[What you will do] Word for word, repeat the data that follows. Do not include the pictures.

★ ★ ★ ★

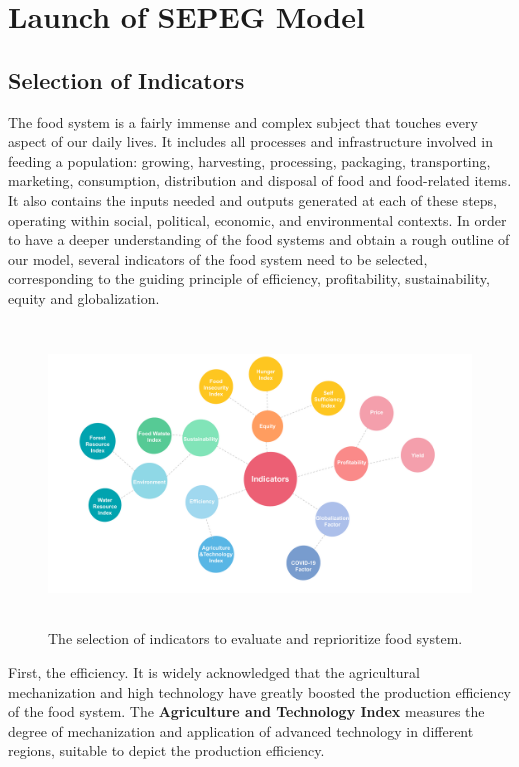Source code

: \documentclass{mcmthesis}
\begin{document}
 \section{Launch of SEPEG Model}
 \subsection{Selection of Indicators}\label{subsec-indicators}
 The food system is a fairly immense and complex subject that touches every aspect of our daily lives. It includes all processes and infrastructure involved in feeding a population: growing, harvesting, processing, packaging, transporting, marketing, consumption, distribution and disposal of food and food-related items. It also contains the inputs needed and outputs generated at each of these steps, operating within social, political, economic, and environmental contexts\cite{Wiki_foodsystem}. In order to have a deeper understanding of the food systems and obtain a rough outline of our model, several indicators of the food system need to be selected, corresponding to the guiding principle of efficiency, profitability, sustainability, equity and globalization. 
 
 \begin{figure}[H]
	\centering
	\includegraphics[height=8cm]{Indicators.pdf} 
	\caption{The selection of indicators to evaluate and reprioritize food system.}
	\label{fig:indicators}
\end{figure}
 
 First, the efficiency. It is widely acknowledged that the agricultural mechanization and high technology have greatly boosted the production efficiency of the food system. The \textbf{Agriculture and Technology Index} measures the degree of mechanization and application of advanced technology in different regions, suitable to depict the production efficiency.
 
\end{document}
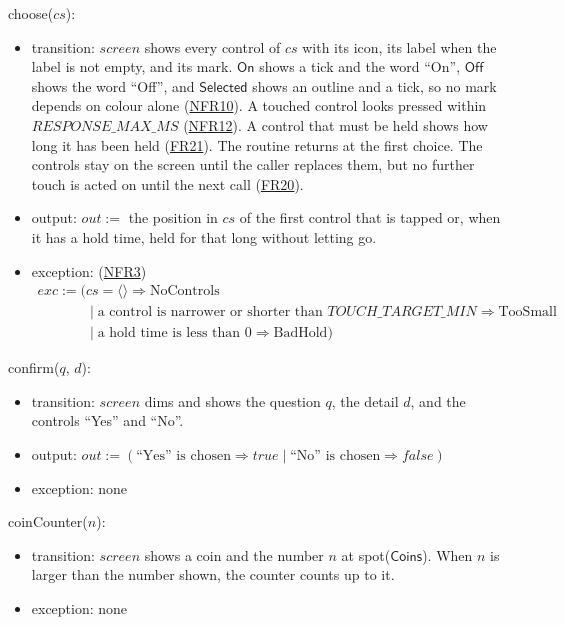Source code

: \documentclass[10pt, titlepage]{article}
\newcommand{\srsurl}{https://team-hindsight.github.io/ophthamology-game/SRS/SRS.pdf}
\newcommand{\srsitemref}[2]{\href{\srsurl\#nameddest=#1}{#2}}
\newcommand{\T}[1]{\mathit{#1}}          %
\newcommand{\V}[1]{\mathsf{#1}}          %
\newcommand{\out}{\mathit{out}}
\newcommand{\exc}{\mathit{exc}}
\newcommand{\true}{\mathit{true}}
\newcommand{\false}{\mathit{false}}
\begin{document}
\noindent choose($\T{cs}$):
\begin{itemize}
\item transition: $\T{screen}$ shows every control of $\T{cs}$ with its icon,
  its label when the label is not empty, and its mark. $\V{On}$ shows a tick
  and the word ``On'', $\V{Off}$ shows the word ``Off'', and $\V{Selected}$
  shows an outline and a tick, so no mark depends on colour alone
  (\srsitemref{NFR_Colour}{NFR10}). A touched control looks pressed within
  $\T{RESPONSE\_MAX\_MS}$ (\srsitemref{NFR_Responsiveness}{NFR12}). A control
  that must be held shows how long it has been held
  (\srsitemref{FR_HoldSkip}{FR21}). The routine returns at the first choice.
  The controls stay on the screen until the caller replaces them, but no
  further touch is acted on until the next call
  (\srsitemref{FR_IgnoreRepeatedTouches}{FR20}).
\item output: $\out :=$ the position in $\T{cs}$ of the first control that is
  tapped or, when it has a hold time, held for that long without letting go.
\item exception: (\srsitemref{NFR_TouchTarget}{NFR3})
  \[\begin{array}{l}
  \exc := (\T{cs} = \langle\rangle \Rightarrow \text{NoControls}\\
  \phantom{\exc := (}\mid \text{a control is narrower or shorter than }
  \T{TOUCH\_TARGET\_MIN} \Rightarrow \text{TooSmall}\\
  \phantom{\exc := (}\mid \text{a hold time is less than 0} \Rightarrow
  \text{BadHold})
  \end{array}\]
\end{itemize}

\noindent confirm($q$, $d$):
\begin{itemize}
\item transition: $\T{screen}$ dims and shows the question $q$, the detail
  $d$, and the controls ``Yes'' and ``No''.
\item output: $\out := (\text{``Yes'' is chosen} \Rightarrow \true \mid
  \text{``No'' is chosen} \Rightarrow \false)$
\item exception: none
\end{itemize}

\noindent coinCounter($n$):
\begin{itemize}
\item transition: $\T{screen}$ shows a coin and the number $n$ at
  spot($\V{Coins}$). When $n$ is larger than the number shown, the counter
  counts up to it.
\item exception: none
\end{itemize}
\end{document}
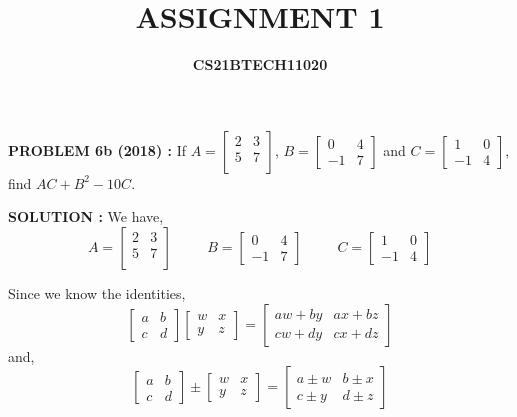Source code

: \documentclass[journal,12pt,twocolumn]{IEEEtran}
\title{\textbf{ASSIGNMENT 1}}
\author{\textbf{CS21BTECH11020}}
\date{}
\begin{document}
  \maketitle
  \textbf{PROBLEM 6b (2018) :} 
      If $ A= \begin{bmatrix}
        2 & 3 \\
        5 & 7 \\
      \end{bmatrix}$,
      $ B= \begin{bmatrix}
        0 & 4 \\
        -1 & 7
      \end{bmatrix}$ and 
      $ C = \begin{bmatrix}
        1 & 0 \\
        -1 & 4
      \end{bmatrix}$, find $ AC+B^2-10C$.

  \bigskip
  \textbf{SOLUTION : }We have,
    $$ A= \begin{bmatrix}
      2 & 3 \\
      5 & 7 \\
    \end{bmatrix} \hspace{30pt}
     B= \begin{bmatrix}
      0 & 4 \\
      -1 & 7
    \end{bmatrix} \hspace{30pt}
     C = \begin{bmatrix}
      1 & 0 \\
      -1 & 4
    \end{bmatrix}$$
    
    Since we know the identities,
    \begin{equation}
       \begin{bmatrix}
        a & b \\
        c & d
      \end{bmatrix}
      \begin{bmatrix}
        w & x \\
        y & z
      \end{bmatrix}
      =
      \begin{bmatrix}
        aw+by & ax+bz \\
        cw+dy & cx+dz
      \end{bmatrix}
    \end{equation}
    and,
    \begin{equation}
      \begin{bmatrix}
        a & b \\
        c & d
      \end{bmatrix}
      \pm
      \begin{bmatrix}
        w & x \\
        y & z
      \end{bmatrix}
      =
      \begin{bmatrix}
        a\pm w & b\pm x \\
        c\pm y & d\pm z
      \end{bmatrix}
    \end{equation}
    
\end{document}
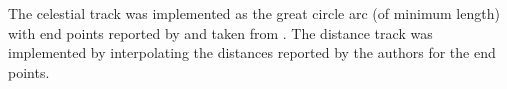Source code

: The celestial track was implemented as the great circle arc (of minimum length) with end points reported by \citet{Riley2020} and taken from \citet{Lauchner2006}. The distance track was implemented by interpolating the distances reported by the authors for the end points.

★ ★ ★ ★

[Answer to the problem]
Source code

: \documentclass{mcmthesis}
\begin{document}
 \section{Launch of SEPEG Model}
 \subsection{Selection of Indicators}\label{subsec-indicators}
 The food system is a fairly immense and complex subject that touches every aspect of our daily lives. It includes all processes and infrastructure involved in feeding a population: growing, harvesting, processing, packaging, transporting, marketing, consumption, distribution and disposal of food and food-related items. It also contains the inputs needed and outputs generated at each of these steps, operating within social, political, economic, and environmental contexts\cite{Wiki_foodsystem}. In order to have a deeper understanding of the food systems and obtain a rough outline of our model, several indicators of the food system need to be selected, corresponding to the guiding principle of efficiency, profitability, sustainability, equity and globalization. 
 
 \begin{figure}[H]
	\centering
	\includegraphics[height=8cm]{Indicators.pdf} 
	\caption{The selection of indicators to evaluate and reprioritize food system.}
	\label{fig:indicators}
\end{figure}
 
 First, the efficiency. It is widely acknowledged that the agricultural mechanization and high technology have greatly boosted the production efficiency of the food system. The \textbf{Agriculture and Technology Index} measures the degree of mechanization and application of advanced technology in different regions, suitable to depict the production efficiency.
 
\end{document}
Source code

: \documentclass[10pt, titlepage]{article}
\newcommand{\srsurl}{https://team-hindsight.github.io/ophthamology-game/SRS/SRS.pdf}
\newcommand{\srsitemref}[2]{\href{\srsurl\#nameddest=#1}{#2}}
\newcommand{\T}[1]{\mathit{#1}}          %
\newcommand{\V}[1]{\mathsf{#1}}          %
\newcommand{\out}{\mathit{out}}
\newcommand{\exc}{\mathit{exc}}
\newcommand{\true}{\mathit{true}}
\newcommand{\false}{\mathit{false}}
\begin{document}
\noindent choose($\T{cs}$):
\begin{itemize}
\item transition: $\T{screen}$ shows every control of $\T{cs}$ with its icon,
  its label when the label is not empty, and its mark. $\V{On}$ shows a tick
  and the word ``On'', $\V{Off}$ shows the word ``Off'', and $\V{Selected}$
  shows an outline and a tick, so no mark depends on colour alone
  (\srsitemref{NFR_Colour}{NFR10}). A touched control looks pressed within
  $\T{RESPONSE\_MAX\_MS}$ (\srsitemref{NFR_Responsiveness}{NFR12}). A control
  that must be held shows how long it has been held
  (\srsitemref{FR_HoldSkip}{FR21}). The routine returns at the first choice.
  The controls stay on the screen until the caller replaces them, but no
  further touch is acted on until the next call
  (\srsitemref{FR_IgnoreRepeatedTouches}{FR20}).
\item output: $\out :=$ the position in $\T{cs}$ of the first control that is
  tapped or, when it has a hold time, held for that long without letting go.
\item exception: (\srsitemref{NFR_TouchTarget}{NFR3})
  \[\begin{array}{l}
  \exc := (\T{cs} = \langle\rangle \Rightarrow \text{NoControls}\\
  \phantom{\exc := (}\mid \text{a control is narrower or shorter than }
  \T{TOUCH\_TARGET\_MIN} \Rightarrow \text{TooSmall}\\
  \phantom{\exc := (}\mid \text{a hold time is less than 0} \Rightarrow
  \text{BadHold})
  \end{array}\]
\end{itemize}

\noindent confirm($q$, $d$):
\begin{itemize}
\item transition: $\T{screen}$ dims and shows the question $q$, the detail
  $d$, and the controls ``Yes'' and ``No''.
\item output: $\out := (\text{``Yes'' is chosen} \Rightarrow \true \mid
  \text{``No'' is chosen} \Rightarrow \false)$
\item exception: none
\end{itemize}

\noindent coinCounter($n$):
\begin{itemize}
\item transition: $\T{screen}$ shows a coin and the number $n$ at
  spot($\V{Coins}$). When $n$ is larger than the number shown, the counter
  counts up to it.
\item exception: none
\end{itemize}
\end{document}
Source code

: \documentclass[journal,12pt,twocolumn]{IEEEtran}
\title{\textbf{ASSIGNMENT 1}}
\author{\textbf{CS21BTECH11020}}
\date{}
\begin{document}
  \maketitle
  \textbf{PROBLEM 6b (2018) :} 
      If $ A= \begin{bmatrix}
        2 & 3 \\
        5 & 7 \\
      \end{bmatrix}$,
      $ B= \begin{bmatrix}
        0 & 4 \\
        -1 & 7
      \end{bmatrix}$ and 
      $ C = \begin{bmatrix}
        1 & 0 \\
        -1 & 4
      \end{bmatrix}$, find $ AC+B^2-10C$.

  \bigskip
  \textbf{SOLUTION : }We have,
    $$ A= \begin{bmatrix}
      2 & 3 \\
      5 & 7 \\
    \end{bmatrix} \hspace{30pt}
     B= \begin{bmatrix}
      0 & 4 \\
      -1 & 7
    \end{bmatrix} \hspace{30pt}
     C = \begin{bmatrix}
      1 & 0 \\
      -1 & 4
    \end{bmatrix}$$
    
    Since we know the identities,
    \begin{equation}
       \begin{bmatrix}
        a & b \\
        c & d
      \end{bmatrix}
      \begin{bmatrix}
        w & x \\
        y & z
      \end{bmatrix}
      =
      \begin{bmatrix}
        aw+by & ax+bz \\
        cw+dy & cx+dz
      \end{bmatrix}
    \end{equation}
    and,
    \begin{equation}
      \begin{bmatrix}
        a & b \\
        c & d
      \end{bmatrix}
      \pm
      \begin{bmatrix}
        w & x \\
        y & z
      \end{bmatrix}
      =
      \begin{bmatrix}
        a\pm w & b\pm x \\
        c\pm y & d\pm z
      \end{bmatrix}
    \end{equation}
    
\end{document}
Source code

: The celestial track was implemented as the great circle arc (of minimum length) with end points reported by \citet{Riley2020} and taken from \citet{Lauchner2006}. The distance track was implemented by interpolating the distances reported by the authors for the end points.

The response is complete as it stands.